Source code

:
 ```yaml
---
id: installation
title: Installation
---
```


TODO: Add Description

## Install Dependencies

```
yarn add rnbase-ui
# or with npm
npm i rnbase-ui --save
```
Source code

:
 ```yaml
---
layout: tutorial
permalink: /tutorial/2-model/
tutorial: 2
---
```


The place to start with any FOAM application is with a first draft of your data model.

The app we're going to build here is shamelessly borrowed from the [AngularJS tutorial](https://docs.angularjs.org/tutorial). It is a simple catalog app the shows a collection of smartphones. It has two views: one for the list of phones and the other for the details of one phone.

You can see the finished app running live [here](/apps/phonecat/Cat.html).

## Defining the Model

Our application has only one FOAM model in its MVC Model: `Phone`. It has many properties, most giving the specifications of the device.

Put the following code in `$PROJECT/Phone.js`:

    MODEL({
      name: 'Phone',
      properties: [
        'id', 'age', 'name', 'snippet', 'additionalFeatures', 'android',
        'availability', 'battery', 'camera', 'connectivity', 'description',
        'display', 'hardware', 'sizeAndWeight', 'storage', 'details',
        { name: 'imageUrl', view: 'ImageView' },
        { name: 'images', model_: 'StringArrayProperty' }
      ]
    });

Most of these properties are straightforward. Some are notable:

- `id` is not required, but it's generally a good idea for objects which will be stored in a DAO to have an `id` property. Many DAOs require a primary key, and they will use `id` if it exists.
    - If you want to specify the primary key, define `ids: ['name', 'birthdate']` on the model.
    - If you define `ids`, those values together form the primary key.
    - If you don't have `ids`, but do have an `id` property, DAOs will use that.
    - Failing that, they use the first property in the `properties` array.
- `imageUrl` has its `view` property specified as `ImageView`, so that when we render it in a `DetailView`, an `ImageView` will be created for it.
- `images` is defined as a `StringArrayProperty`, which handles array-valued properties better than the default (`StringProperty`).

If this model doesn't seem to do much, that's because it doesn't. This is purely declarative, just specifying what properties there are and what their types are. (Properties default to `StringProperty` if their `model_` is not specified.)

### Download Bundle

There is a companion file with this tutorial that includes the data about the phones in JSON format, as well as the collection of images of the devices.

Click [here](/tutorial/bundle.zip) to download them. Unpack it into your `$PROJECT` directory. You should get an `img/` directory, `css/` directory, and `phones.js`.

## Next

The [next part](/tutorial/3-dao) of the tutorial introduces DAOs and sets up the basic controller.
● ● ● ● ●
» **WORK REQUEST**: Using the listing above, work out how many of its lines include "application", and give only the result.

» **THE ANSWER**: 2